Work instructions: Keep the pictures out of the copy and repeat the records exactly.

Dataset excerpts:
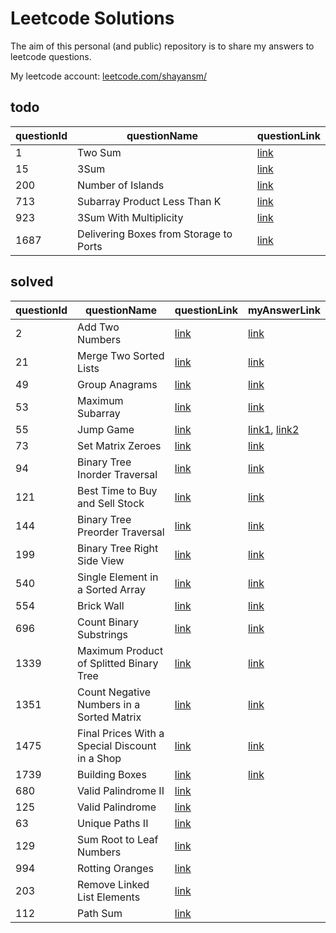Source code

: # Leetcode Solutions
The aim of this personal (and public) repository is to share my answers to leetcode questions.

My leetcode account: [leetcode.com/shayansm/](https://leetcode.com/shayansm/)


## todo
| questionId | questionName                           | questionLink                                                                  |
|------------|----------------------------------------|-------------------------------------------------------------------------------|
| 1          | Two Sum                                | [link](https://leetcode.com/problems/two-sum/)                                |
| 15         | 3Sum                                   | [link](https://leetcode.com/problems/3sum/)                                   |
| 200        | Number of Islands                      | [link](https://leetcode.com/problems/number-of-islands/)                      |
| 713        | Subarray Product Less Than K           | [link](https://leetcode.com/problems/subarray-product-less-than-k/)           |
| 923        | 3Sum With Multiplicity                 | [link](https://leetcode.com/problems/3sum-with-multiplicity/)                 |
| 1687       | Delivering Boxes from Storage to Ports | [link](https://leetcode.com/problems/delivering-boxes-from-storage-to-ports/) |


## solved
| questionId | questionName                                   | questionLink                                                                          | myAnswerLink                                                                                                                                                                              |
|------------|------------------------------------------------|---------------------------------------------------------------------------------------|-------------------------------------------------------------------------------------------------------------------------------------------------------------------------------------------|
| 2          | Add Two Numbers                                | [link](https://leetcode.com/problems/add-two-numbers/)                                | [link](https://github.com/shayansm2/leetcodeSolutions/blob/main/src/medium/AddTwoNumbers.py)                                                                                              |
| 21         | Merge Two Sorted Lists                         | [link](https://leetcode.com/problems/merge-two-sorted-lists/)                         | [link](https://github.com/shayansm2/leetcodeSolutions/blob/main/src/easy/MergeTwoSortedLists.py)                                                                                          |
| 49         | Group Anagrams                                 | [link](https://leetcode.com/problems/group-anagrams/)                                 | [link](https://github.com/shayansm2/leetcodeSolutions/blob/main/src/medium/GroupAnagrams.py)                                                                                              |
| 53         | Maximum Subarray                               | [link](https://leetcode.com/problems/maximum-subarray/)                               | [link](https://github.com/shayansm2/leetcodeSolutions/blob/main/src/easy/MaximumSubarray.py)                                                                                              |
| 55         | Jump Game                                      | [link](https://leetcode.com/problems/jump-game/)                                      | [link1](https://github.com/shayansm2/leetcodeSolutions/blob/main/src/medium/JumpGame_BFS.py), [link2](https://github.com/shayansm2/leetcodeSolutions/blob/main/src/medium/JumpGame_DP.py) |
| 73         | Set Matrix Zeroes                              | [link](https://leetcode.com/problems/set-matrix-zeroes/)                              | [link](https://github.com/shayansm2/leetcodeSolutions/blob/main/src/medium/SetMatrixZeroes.py)                                                                                            |
| 94         | Binary Tree Inorder Traversal                  | [link](https://leetcode.com/problems/binary-tree-inorder-traversal/)                  | [link](https://github.com/shayansm2/leetcodeSolutions/blob/main/src/easy/BinaryTreeInorderTraversal.py)                                                                                   |
| 121        | Best Time to Buy and Sell Stock                | [link](https://leetcode.com/problems/best-time-to-buy-and-sell-stock/)                | [link](https://github.com/shayansm2/leetcodeSolutions/blob/main/src/easy/BestTimeToBuyAndSellStock.py)                                                                                    |
| 144        | Binary Tree Preorder Traversal                 | [link](https://leetcode.com/problems/binary-tree-preorder-traversal/)                 | [link](https://github.com/shayansm2/leetcodeSolutions/blob/main/src/easy/BinaryTreePreorderTraversal.py)                                                                                  | 
| 199        | Binary Tree Right Side View                    | [link](https://leetcode.com/problems/binary-tree-right-side-view/)                    | [link](https://github.com/shayansm2/leetcodeSolutions/blob/main/src/medium/BinaryTreeRightSideView.py)                                                                                    |
| 540        | Single Element in a Sorted Array               | [link](https://leetcode.com/problems/single-element-in-a-sorted-array/)               | [link](https://github.com/shayansm2/leetcodeSolutions/blob/main/src/medium/SingleElementSortedArray.php)                                                                                  |
| 554        | Brick Wall                                     | [link](https://leetcode.com/problems/brick-wall/)                                     | [link](https://github.com/shayansm2/leetcodeSolutions/blob/main/src/medium/BrickWall.php)                                                                                                 |
| 696        | Count Binary Substrings                        | [link](https://leetcode.com/problems/count-binary-substrings/)                        | [link](https://github.com/shayansm2/leetcodeSolutions/blob/main/src/easy/countBinarySubstrings.php)                                                                                       |
| 1339       | Maximum Product of Splitted Binary Tree        | [link](https://leetcode.com/problems/maximum-product-of-splitted-binary-tree/)        | [link](https://github.com/shayansm2/leetcodeSolutions/blob/main/src/medium/MaximumProductSplittedBinaryTree.py)                                                                           |
| 1351       | Count Negative Numbers in a Sorted Matrix      | [link](https://leetcode.com/problems/count-negative-numbers-in-a-sorted-matrix/)      | [link](https://github.com/shayansm2/leetcodeSolutions/blob/main/src/easy/CountNegativeNumbersSortedMatrix.php)                                                                            |
| 1475       | Final Prices With a Special Discount in a Shop | [link](https://leetcode.com/problems/final-prices-with-a-special-discount-in-a-shop/) | [link](https://github.com/shayansm2/leetcodeSolutions/blob/main/src/easy/FinalPricesWithSpecialDiscountShop.py)                                                                           |
| 1739       | Building Boxes                                 | [link](https://leetcode.com/problems/building-boxes/)                                 | [link](https://github.com/shayansm2/leetcodeSolutions/blob/main/src/hard/BuildingBoxes.py)                                                                                                |
| 680        | Valid Palindrome II                            | [link](https://leetcode.com/problems/valid-palindrome-ii/)                            |||
| 125        | Valid Palindrome                               | [link](https://leetcode.com/problems/valid-palindrome/)                               |||
| 63         | Unique Paths II                                | [link](https://leetcode.com/problems/unique-paths-ii/)                                |||
| 129        | Sum Root to Leaf Numbers                       | [link](https://leetcode.com/problems/sum-root-to-leaf-numbers/)                       |||
| 994        | Rotting Oranges                                | [link](https://leetcode.com/problems/rotting-oranges/)                                |||
| 203        | Remove Linked List Elements                    | [link](https://leetcode.com/problems/remove-linked-list-elements/)                    |||
| 112        | Path Sum                                       | [link](https://leetcode.com/problems/path-sum/)                                       |||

Exercise response:
Source code

: # Leetcode Solutions
The aim of this personal (and public) repository is to share my answers to leetcode questions.

My leetcode account: [leetcode.com/shayansm/](https://leetcode.com/shayansm/)


## todo
| questionId | questionName                           | questionLink                                                                  |
|------------|----------------------------------------|-------------------------------------------------------------------------------|
| 1          | Two Sum                                | [link](https://leetcode.com/problems/two-sum/)                                |
| 15         | 3Sum                                   | [link](https://leetcode.com/problems/3sum/)                                   |
| 200        | Number of Islands                      | [link](https://leetcode.com/problems/number-of-islands/)                      |
| 713        | Subarray Product Less Than K           | [link](https://leetcode.com/problems/subarray-product-less-than-k/)           |
| 923        | 3Sum With Multiplicity                 | [link](https://leetcode.com/problems/3sum-with-multiplicity/)                 |
| 1687       | Delivering Boxes from Storage to Ports | [link](https://leetcode.com/problems/delivering-boxes-from-storage-to-ports/) |


## solved
| questionId | questionName                                   | questionLink                                                                          | myAnswerLink                                                                                                                                                                              |
|------------|------------------------------------------------|---------------------------------------------------------------------------------------|-------------------------------------------------------------------------------------------------------------------------------------------------------------------------------------------|
| 2          | Add Two Numbers                                | [link](https://leetcode.com/problems/add-two-numbers/)                                | [link](https://github.com/shayansm2/leetcodeSolutions/blob/main/src/medium/AddTwoNumbers.py)                                                                                              |
| 21         | Merge Two Sorted Lists                         | [link](https://leetcode.com/problems/merge-two-sorted-lists/)                         | [link](https://github.com/shayansm2/leetcodeSolutions/blob/main/src/easy/MergeTwoSortedLists.py)                                                                                          |
| 49         | Group Anagrams                                 | [link](https://leetcode.com/problems/group-anagrams/)                                 | [link](https://github.com/shayansm2/leetcodeSolutions/blob/main/src/medium/GroupAnagrams.py)                                                                                              |
| 53         | Maximum Subarray                               | [link](https://leetcode.com/problems/maximum-subarray/)                               | [link](https://github.com/shayansm2/leetcodeSolutions/blob/main/src/easy/MaximumSubarray.py)                                                                                              |
| 55         | Jump Game                                      | [link](https://leetcode.com/problems/jump-game/)                                      | [link1](https://github.com/shayansm2/leetcodeSolutions/blob/main/src/medium/JumpGame_BFS.py), [link2](https://github.com/shayansm2/leetcodeSolutions/blob/main/src/medium/JumpGame_DP.py) |
| 73         | Set Matrix Zeroes                              | [link](https://leetcode.com/problems/set-matrix-zeroes/)                              | [link](https://github.com/shayansm2/leetcodeSolutions/blob/main/src/medium/SetMatrixZeroes.py)                                                                                            |
| 94         | Binary Tree Inorder Traversal                  | [link](https://leetcode.com/problems/binary-tree-inorder-traversal/)                  | [link](https://github.com/shayansm2/leetcodeSolutions/blob/main/src/easy/BinaryTreeInorderTraversal.py)                                                                                   |
| 121        | Best Time to Buy and Sell Stock                | [link](https://leetcode.com/problems/best-time-to-buy-and-sell-stock/)                | [link](https://github.com/shayansm2/leetcodeSolutions/blob/main/src/easy/BestTimeToBuyAndSellStock.py)                                                                                    |
| 144        | Binary Tree Preorder Traversal                 | [link](https://leetcode.com/problems/binary-tree-preorder-traversal/)                 | [link](https://github.com/shayansm2/leetcodeSolutions/blob/main/src/easy/BinaryTreePreorderTraversal.py)                                                                                  | 
| 199        | Binary Tree Right Side View                    | [link](https://leetcode.com/problems/binary-tree-right-side-view/)                    | [link](https://github.com/shayansm2/leetcodeSolutions/blob/main/src/medium/BinaryTreeRightSideView.py)                                                                                    |
| 540        | Single Element in a Sorted Array               | [link](https://leetcode.com/problems/single-element-in-a-sorted-array/)               | [link](https://github.com/shayansm2/leetcodeSolutions/blob/main/src/medium/SingleElementSortedArray.php)                                                                                  |
| 554        | Brick Wall                                     | [link](https://leetcode.com/problems/brick-wall/)                                     | [link](https://github.com/shayansm2/leetcodeSolutions/blob/main/src/medium/BrickWall.php)                                                                                                 |
| 696        | Count Binary Substrings                        | [link](https://leetcode.com/problems/count-binary-substrings/)                        | [link](https://github.com/shayansm2/leetcodeSolutions/blob/main/src/easy/countBinarySubstrings.php)                                                                                       |
| 1339       | Maximum Product of Splitted Binary Tree        | [link](https://leetcode.com/problems/maximum-product-of-splitted-binary-tree/)        | [link](https://github.com/shayansm2/leetcodeSolutions/blob/main/src/medium/MaximumProductSplittedBinaryTree.py)                                                                           |
| 1351       | Count Negative Numbers in a Sorted Matrix      | [link](https://leetcode.com/problems/count-negative-numbers-in-a-sorted-matrix/)      | [link](https://github.com/shayansm2/leetcodeSolutions/blob/main/src/easy/CountNegativeNumbersSortedMatrix.php)                                                                            |
| 1475       | Final Prices With a Special Discount in a Shop | [link](https://leetcode.com/problems/final-prices-with-a-special-discount-in-a-shop/) | [link](https://github.com/shayansm2/leetcodeSolutions/blob/main/src/easy/FinalPricesWithSpecialDiscountShop.py)                                                                           |
| 1739       | Building Boxes                                 | [link](https://leetcode.com/problems/building-boxes/)                                 | [link](https://github.com/shayansm2/leetcodeSolutions/blob/main/src/hard/BuildingBoxes.py)                                                                                                |
| 680        | Valid Palindrome II                            | [link](https://leetcode.com/problems/valid-palindrome-ii/)                            |||
| 125        | Valid Palindrome                               | [link](https://leetcode.com/problems/valid-palindrome/)                               |||
| 63         | Unique Paths II                                | [link](https://leetcode.com/problems/unique-paths-ii/)                                |||
| 129        | Sum Root to Leaf Numbers                       | [link](https://leetcode.com/problems/sum-root-to-leaf-numbers/)                       |||
| 994        | Rotting Oranges                                | [link](https://leetcode.com/problems/rotting-oranges/)                                |||
| 203        | Remove Linked List Elements                    | [link](https://leetcode.com/problems/remove-linked-list-elements/)                    |||
| 112        | Path Sum                                       | [link](https://leetcode.com/problems/path-sum/)                                       |||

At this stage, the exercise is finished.